Era una partida de caza encabezada por algún bastardo de clase alta vestido con ropas de lana pardas de aceptable calidad. Montaba un caballo hispano, lo rodeaban varios compañeros con aire sumiso y dos porteadores que cargaban con más lanzas, y exhibía un acceso de furia apoplético. El individuo miró a su alrededor, me descubrió y, en un latín perfecto, escupió:
—¡Por Cástor y Pólux…! ¿Qué hace aquí esta gente?
Me incorporé.
—¡Lo mismo que tú! ¡Existir! —le espeté.
Mi réplica en latín le dejó perplejo. Saltó del caballo, soltó la rienda y se acercó a mí… pero no demasiado.
—¡Pensaba que erais ténteros! Los hemos oído por aquí cerca. —Sólo me faltaba eso—. He perdido mi presa. Algo grande…
El cabello por el que se pasaba la mano en aquel momento era negro y perfectamente cortado en capas para destacar el hermoso contorno de su cabeza; los dientes que apretaba con fuerza eran uniformes, regulares y blancos. El cinto estaba nielado en plata; las botas eran flexibles, con las borlas prendidas de grapas de bronce. Su anillo de sello era una esmeralda. Su furia evocaba la que podía verse en el Foro de los Romanos cuando algún conductor de burros poco atento molestaba con su animal a algún notable que salía de la Basílica Julia. Me dolía todo el cuerpo y estaba muy cansado. Rara vez me había sentido más deprimido.
—Tu presa está aquí —dije lentamente—. Aún no la has matado del todo. —Me aparté para que el hombre de altisonante acento senatorial pudiera ver mejor a nuestro centurión, que yacía herido a mis pies—. Éste es Apio Helvecio Rufo, centurión de la legión Primera Adiutrix. No te preocupes por eso —añadí con un ademán de cortesía—. Helvecio es un hombre realista. Siempre ha sabido que corría menos peligro frente al enemigo que frente a la absoluta incompetencia de los altos mandos…
—¡Soy un oficial romano! —me informó con altivez el líder de la partida de cazadores, arqueando sus bien cuidadas cejas bajo el flequillo negro perfectamente recortado.
—Sé perfectamente quién eres. —La causticidad con que me atrevía a devolverle la mirada debería haberle prevenido—. Conozco muchas cosas de ti. Tus finanzas se basan en un complejo entramado de deudas. Tu vida doméstica es un lío. Tu esposa está inquieta y tu amante merece algo mejor. Y a las dos les molestaría mucho enterarse de que visitas cierta casa de Colonia…

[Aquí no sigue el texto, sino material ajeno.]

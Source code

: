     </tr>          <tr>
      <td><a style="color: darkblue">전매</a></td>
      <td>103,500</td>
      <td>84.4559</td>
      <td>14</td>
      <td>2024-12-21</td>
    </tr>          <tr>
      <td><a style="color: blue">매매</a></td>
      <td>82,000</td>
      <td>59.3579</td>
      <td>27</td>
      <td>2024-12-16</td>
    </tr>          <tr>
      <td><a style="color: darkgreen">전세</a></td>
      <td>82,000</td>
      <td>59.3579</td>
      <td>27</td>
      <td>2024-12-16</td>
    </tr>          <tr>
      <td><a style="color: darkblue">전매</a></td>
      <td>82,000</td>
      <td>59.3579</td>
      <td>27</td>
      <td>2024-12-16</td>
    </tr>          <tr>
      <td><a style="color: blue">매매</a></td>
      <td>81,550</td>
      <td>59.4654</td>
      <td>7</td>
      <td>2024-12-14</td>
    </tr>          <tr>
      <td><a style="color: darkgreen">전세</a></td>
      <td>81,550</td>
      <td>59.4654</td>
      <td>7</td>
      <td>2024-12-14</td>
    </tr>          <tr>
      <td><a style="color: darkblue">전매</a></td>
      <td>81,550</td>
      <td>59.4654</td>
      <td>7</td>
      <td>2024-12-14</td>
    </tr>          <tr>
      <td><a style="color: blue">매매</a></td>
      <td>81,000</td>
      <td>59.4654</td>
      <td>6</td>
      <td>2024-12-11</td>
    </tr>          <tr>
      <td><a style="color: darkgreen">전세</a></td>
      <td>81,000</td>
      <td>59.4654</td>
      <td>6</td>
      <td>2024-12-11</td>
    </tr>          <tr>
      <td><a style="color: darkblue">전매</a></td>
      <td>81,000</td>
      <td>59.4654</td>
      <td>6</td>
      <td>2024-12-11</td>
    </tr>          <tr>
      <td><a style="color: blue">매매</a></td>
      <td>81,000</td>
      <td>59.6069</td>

Mi interlocutor parecía confundido.
—¿Me estás amenazando?
—Probablemente.
—¿Quién eres?
—Me llamo Didio Falco.
—El nombre no me suena —rugió.
—Pues debería. Me habría presentado ante ti hace seis semanas si hubieras estado accesible. Así, también habrías evitado encontrarte ahora con el despacho lleno de mensajes por responder, incluida una carta muy crítica de Vespasiano respecto al futuro de tu legión. —El tipo se disponía a replicar, pero continué hablando sin levantar la voz ni apresurarme—: También se está cuestionando tu futuro. Eres Florio Gracilis. Tu legión es la Decimocuarta Gémina, y tendremos que rogar que sus hombres tengan suficiente experiencia como para sobrevivir a un legado cuya actitud respecto al mando es de una despreocupación increíble.
—Escucha…
—¡No! ¡Escucha tú, señor! —Utilicé el título como un insulto—. Acabo de sorprenderte utilizando lanzas del ejército con propósitos privados, en la orilla enemiga del Rin, en una compañía que el emperador considerará sin duda poco ética…
Uno de los camaradas del legado hizo un rápido gesto obsceno. Reconocí la rapidez del movimiento, así como el mentón partido y la vívida sonrisa irónica de su autor.